[Opening Source data section]
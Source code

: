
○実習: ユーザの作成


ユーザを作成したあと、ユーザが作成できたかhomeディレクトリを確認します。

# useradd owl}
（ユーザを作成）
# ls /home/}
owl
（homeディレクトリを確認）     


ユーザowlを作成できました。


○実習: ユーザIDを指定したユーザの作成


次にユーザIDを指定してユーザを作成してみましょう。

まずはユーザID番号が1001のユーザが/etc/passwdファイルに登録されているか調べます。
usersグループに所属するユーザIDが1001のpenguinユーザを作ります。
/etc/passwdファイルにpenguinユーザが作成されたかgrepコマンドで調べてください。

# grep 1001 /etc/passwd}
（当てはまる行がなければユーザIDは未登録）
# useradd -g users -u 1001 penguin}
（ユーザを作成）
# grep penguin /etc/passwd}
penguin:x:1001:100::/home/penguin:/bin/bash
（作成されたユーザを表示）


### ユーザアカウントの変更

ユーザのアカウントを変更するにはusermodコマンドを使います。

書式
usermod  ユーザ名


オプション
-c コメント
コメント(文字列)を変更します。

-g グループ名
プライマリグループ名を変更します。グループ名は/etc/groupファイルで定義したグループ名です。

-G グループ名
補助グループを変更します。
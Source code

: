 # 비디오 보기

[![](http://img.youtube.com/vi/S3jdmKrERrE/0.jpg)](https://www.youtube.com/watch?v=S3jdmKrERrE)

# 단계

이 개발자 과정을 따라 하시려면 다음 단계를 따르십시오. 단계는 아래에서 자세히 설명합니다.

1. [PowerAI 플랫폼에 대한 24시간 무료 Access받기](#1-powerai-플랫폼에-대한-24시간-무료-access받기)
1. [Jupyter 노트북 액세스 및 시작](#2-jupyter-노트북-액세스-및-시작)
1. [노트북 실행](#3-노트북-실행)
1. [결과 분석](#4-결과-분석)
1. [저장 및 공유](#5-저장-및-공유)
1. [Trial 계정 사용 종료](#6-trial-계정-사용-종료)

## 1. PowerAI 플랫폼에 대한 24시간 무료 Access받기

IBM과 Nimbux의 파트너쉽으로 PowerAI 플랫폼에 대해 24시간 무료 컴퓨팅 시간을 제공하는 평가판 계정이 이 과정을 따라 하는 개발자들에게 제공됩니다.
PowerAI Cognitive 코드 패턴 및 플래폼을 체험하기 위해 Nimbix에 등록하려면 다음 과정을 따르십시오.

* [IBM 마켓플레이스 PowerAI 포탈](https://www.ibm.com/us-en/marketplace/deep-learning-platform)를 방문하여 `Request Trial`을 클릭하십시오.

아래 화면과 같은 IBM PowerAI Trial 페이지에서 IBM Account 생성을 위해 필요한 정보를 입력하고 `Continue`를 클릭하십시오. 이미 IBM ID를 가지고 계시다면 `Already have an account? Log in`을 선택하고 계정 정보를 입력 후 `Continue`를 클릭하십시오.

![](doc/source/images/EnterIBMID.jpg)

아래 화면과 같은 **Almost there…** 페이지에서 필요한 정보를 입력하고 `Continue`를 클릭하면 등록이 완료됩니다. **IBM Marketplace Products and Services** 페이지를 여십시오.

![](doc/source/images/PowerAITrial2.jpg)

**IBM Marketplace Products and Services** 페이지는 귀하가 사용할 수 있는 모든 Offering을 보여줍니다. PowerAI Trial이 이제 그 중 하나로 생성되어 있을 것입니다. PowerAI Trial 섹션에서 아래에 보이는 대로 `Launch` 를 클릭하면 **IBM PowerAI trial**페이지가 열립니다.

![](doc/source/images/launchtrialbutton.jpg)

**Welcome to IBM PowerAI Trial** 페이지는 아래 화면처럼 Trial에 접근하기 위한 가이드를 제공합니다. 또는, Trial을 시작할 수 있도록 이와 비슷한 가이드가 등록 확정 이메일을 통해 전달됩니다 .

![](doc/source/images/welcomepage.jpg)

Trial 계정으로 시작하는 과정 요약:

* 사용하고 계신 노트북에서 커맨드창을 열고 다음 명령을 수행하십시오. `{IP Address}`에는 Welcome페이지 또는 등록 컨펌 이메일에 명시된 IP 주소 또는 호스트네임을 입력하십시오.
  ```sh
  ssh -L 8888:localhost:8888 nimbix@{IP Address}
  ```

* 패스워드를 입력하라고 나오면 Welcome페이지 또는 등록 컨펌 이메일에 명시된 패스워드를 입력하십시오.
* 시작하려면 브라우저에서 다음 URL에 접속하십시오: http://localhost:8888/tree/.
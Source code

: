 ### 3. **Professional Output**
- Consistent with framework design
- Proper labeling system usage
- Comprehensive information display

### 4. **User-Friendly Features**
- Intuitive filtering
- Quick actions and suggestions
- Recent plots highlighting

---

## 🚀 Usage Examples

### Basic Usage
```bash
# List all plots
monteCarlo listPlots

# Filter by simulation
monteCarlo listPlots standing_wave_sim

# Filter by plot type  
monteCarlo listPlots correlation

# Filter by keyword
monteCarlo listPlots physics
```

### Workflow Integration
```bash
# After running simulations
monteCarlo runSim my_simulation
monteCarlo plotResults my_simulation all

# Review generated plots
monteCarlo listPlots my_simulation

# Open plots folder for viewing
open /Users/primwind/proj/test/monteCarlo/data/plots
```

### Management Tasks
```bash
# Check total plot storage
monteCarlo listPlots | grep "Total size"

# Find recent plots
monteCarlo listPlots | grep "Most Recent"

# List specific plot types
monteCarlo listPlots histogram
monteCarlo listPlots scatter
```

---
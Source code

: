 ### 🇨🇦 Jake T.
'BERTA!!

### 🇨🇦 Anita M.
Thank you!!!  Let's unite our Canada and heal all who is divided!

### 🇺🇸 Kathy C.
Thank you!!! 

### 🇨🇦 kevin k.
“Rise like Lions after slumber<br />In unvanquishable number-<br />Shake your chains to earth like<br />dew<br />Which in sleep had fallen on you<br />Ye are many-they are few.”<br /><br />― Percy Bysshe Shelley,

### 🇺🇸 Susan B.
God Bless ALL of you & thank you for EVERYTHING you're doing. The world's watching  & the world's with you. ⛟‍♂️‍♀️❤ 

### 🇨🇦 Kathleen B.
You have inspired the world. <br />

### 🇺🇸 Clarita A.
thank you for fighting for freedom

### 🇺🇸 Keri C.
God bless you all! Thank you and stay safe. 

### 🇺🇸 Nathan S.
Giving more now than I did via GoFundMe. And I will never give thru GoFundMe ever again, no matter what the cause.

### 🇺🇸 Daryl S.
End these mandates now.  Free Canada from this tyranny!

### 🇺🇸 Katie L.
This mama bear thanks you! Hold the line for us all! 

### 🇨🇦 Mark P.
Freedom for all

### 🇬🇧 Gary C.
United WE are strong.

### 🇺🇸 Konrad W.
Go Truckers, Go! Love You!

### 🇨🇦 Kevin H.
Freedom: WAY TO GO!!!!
[Closing Source data section]
What you should do
Using the entries above, copy exactly the lines from the one containing "like Lions after" through the last, both included.

Written response
“Rise like Lions after slumber<br />In unvanquishable number-<br />Shake your chains to earth like<br />dew<br />Which in sleep had fallen on you<br />Ye are many-they are few.”<br /><br />― Percy Bysshe Shelley,

### 🇺🇸 Susan B.
God Bless ALL of you & thank you for EVERYTHING you're doing. The world's watching  & the world's with you. ⛟‍♂️‍♀️❤ 

### 🇨🇦 Kathleen B.
You have inspired the world. <br />

### 🇺🇸 Clarita A.
thank you for fighting for freedom

### 🇺🇸 Keri C.
God bless you all! Thank you and stay safe. 

### 🇺🇸 Nathan S.
Giving more now than I did via GoFundMe. And I will never give thru GoFundMe ever again, no matter what the cause.

### 🇺🇸 Daryl S.
End these mandates now.  Free Canada from this tyranny!

### 🇺🇸 Katie L.
This mama bear thanks you! Hold the line for us all! 

### 🇨🇦 Mark P.
Freedom for all

### 🇬🇧 Gary C.
United WE are strong.

### 🇺🇸 Konrad W.
Go Truckers, Go! Love You!

### 🇨🇦 Kevin H.
Freedom: WAY TO GO!!!!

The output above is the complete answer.